One new-town aim was to provide fresh work opportunities and decent housing for families of the ever-expanding West Midlands (Birmingham-Wolverhampton) conurbations. Another was to revive the old Shropshire coalfield towns and villages, including Ironbridge, which by the 1960s, with their declining local industries, appeared to have lost the will to live. Back then I recall visiting Ironbridge on a school history trip. We peered at the decaying bottle kilns of the Coalport China Works through a jungle of waste-ground weeds and wondered why on earth Miss Price had brought us to such a dreary place.

From the start, then, Telford Development Corporation (TDC) panjandrums had a mission: their new town had heritage. They chose to name it after a man of vision: Thomas Telford 1757-1843, father of modern civil engineering and a man with strong local connections. At the start of his career, after leaving his Scottish homeland, he had been Surveyor and Engineer for Shropshire. He left us many striking landmarks too, including the breath-taking Pontcysyllte Aqueduct.

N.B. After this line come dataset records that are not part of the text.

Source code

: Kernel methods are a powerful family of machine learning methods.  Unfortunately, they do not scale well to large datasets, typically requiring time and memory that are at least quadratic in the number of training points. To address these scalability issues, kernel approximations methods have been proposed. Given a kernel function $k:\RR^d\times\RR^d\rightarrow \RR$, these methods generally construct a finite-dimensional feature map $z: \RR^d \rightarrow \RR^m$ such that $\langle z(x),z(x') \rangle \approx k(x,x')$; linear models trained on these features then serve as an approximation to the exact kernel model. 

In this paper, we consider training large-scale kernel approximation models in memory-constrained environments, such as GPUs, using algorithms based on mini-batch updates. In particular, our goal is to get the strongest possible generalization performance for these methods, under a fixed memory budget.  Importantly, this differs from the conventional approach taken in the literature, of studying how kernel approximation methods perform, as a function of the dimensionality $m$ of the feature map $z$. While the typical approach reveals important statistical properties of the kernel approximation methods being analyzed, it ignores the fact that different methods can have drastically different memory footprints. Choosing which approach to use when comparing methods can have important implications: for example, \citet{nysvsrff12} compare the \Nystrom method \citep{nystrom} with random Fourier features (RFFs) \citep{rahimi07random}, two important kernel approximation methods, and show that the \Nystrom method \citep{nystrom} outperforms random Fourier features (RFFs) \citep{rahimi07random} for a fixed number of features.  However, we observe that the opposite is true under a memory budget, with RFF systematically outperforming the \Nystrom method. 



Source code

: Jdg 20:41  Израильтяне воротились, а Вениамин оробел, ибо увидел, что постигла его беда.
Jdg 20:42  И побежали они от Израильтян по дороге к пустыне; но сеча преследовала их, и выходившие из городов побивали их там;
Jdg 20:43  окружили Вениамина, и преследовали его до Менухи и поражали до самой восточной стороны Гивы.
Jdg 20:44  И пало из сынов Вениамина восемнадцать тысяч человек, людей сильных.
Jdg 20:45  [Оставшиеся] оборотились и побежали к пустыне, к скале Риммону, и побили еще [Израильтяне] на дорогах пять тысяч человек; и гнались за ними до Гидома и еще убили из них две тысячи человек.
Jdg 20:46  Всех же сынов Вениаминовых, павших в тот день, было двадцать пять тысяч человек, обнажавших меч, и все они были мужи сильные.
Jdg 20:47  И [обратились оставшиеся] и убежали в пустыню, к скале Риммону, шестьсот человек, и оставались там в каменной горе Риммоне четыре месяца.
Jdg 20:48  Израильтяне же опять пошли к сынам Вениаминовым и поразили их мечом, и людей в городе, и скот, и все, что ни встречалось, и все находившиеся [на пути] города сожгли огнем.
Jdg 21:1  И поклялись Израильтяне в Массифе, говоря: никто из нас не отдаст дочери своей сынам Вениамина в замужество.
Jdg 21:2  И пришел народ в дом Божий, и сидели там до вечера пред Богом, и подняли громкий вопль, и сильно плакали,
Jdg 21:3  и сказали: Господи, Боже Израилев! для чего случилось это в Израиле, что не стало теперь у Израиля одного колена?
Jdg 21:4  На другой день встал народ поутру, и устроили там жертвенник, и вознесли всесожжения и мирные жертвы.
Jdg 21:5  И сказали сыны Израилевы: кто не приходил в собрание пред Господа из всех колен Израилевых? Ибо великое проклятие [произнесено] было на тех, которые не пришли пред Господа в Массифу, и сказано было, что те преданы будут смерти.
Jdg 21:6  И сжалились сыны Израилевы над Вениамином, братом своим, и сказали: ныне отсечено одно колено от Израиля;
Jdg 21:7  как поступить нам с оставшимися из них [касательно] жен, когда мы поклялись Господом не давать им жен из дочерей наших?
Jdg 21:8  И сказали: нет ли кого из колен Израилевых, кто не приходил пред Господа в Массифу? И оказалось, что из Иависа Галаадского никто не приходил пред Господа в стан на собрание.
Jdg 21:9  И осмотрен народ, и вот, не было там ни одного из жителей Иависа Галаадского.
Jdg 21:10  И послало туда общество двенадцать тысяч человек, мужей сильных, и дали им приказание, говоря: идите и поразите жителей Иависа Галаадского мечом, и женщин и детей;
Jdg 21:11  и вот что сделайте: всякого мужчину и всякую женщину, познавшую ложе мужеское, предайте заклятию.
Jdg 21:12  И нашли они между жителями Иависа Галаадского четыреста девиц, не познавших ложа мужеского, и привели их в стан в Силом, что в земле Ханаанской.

The ‘new town with a past’ message was not simply a piece of window-dressing. TDC committed huge resources to saving the historic industrial fabric of the coalfield settlements, deploying teams of conservation architects and builders across the district, restoring everything from workers’ cottages and toll houses, to ironworks warehouses and riverside tile factories. It is probably fair to say that without all the new-town investment in conservation, the internationally famous Ironbridge Gorge Museums might never have made it off the starting blocks.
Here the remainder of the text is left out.